= Beginning of Section =
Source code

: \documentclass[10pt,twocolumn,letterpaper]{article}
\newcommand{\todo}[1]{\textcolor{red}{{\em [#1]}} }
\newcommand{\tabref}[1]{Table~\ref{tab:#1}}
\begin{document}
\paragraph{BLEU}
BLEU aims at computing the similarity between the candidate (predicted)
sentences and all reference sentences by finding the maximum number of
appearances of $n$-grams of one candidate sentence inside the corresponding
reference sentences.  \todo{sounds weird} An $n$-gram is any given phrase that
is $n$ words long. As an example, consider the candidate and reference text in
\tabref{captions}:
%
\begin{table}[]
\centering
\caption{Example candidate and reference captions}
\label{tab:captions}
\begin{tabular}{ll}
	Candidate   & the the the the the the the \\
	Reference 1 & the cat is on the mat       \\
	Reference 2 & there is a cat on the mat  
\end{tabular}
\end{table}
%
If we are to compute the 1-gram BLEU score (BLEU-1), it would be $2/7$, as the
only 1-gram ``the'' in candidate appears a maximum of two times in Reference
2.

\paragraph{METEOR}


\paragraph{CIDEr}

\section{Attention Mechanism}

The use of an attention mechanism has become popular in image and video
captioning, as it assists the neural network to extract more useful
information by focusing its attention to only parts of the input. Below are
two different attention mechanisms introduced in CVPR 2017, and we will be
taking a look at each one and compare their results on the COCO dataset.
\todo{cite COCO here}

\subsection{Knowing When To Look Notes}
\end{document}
= End of Section =
> _Task goal_: Could you copy out all of the records above exactly?

> _Answer below_:
Source code

: \documentclass[10pt,twocolumn,letterpaper]{article}
\newcommand{\todo}[1]{\textcolor{red}{{\em [#1]}} }
\newcommand{\tabref}[1]{Table~\ref{tab:#1}}
\begin{document}
\paragraph{BLEU}
BLEU aims at computing the similarity between the candidate (predicted)
sentences and all reference sentences by finding the maximum number of
appearances of $n$-grams of one candidate sentence inside the corresponding
reference sentences.  \todo{sounds weird} An $n$-gram is any given phrase that
is $n$ words long. As an example, consider the candidate and reference text in
\tabref{captions}:
%
\begin{table}[]
\centering
\caption{Example candidate and reference captions}
\label{tab:captions}
\begin{tabular}{ll}
	Candidate   & the the the the the the the \\
	Reference 1 & the cat is on the mat       \\
	Reference 2 & there is a cat on the mat  
\end{tabular}
\end{table}
%
If we are to compute the 1-gram BLEU score (BLEU-1), it would be $2/7$, as the
only 1-gram ``the'' in candidate appears a maximum of two times in Reference
2.

\paragraph{METEOR}


\paragraph{CIDEr}

\section{Attention Mechanism}

The use of an attention mechanism has become popular in image and video
captioning, as it assists the neural network to extract more useful
information by focusing its attention to only parts of the input. Below are
two different attention mechanisms introduced in CVPR 2017, and we will be
taking a look at each one and compare their results on the COCO dataset.
\todo{cite COCO here}

\subsection{Knowing When To Look Notes}
\end{document}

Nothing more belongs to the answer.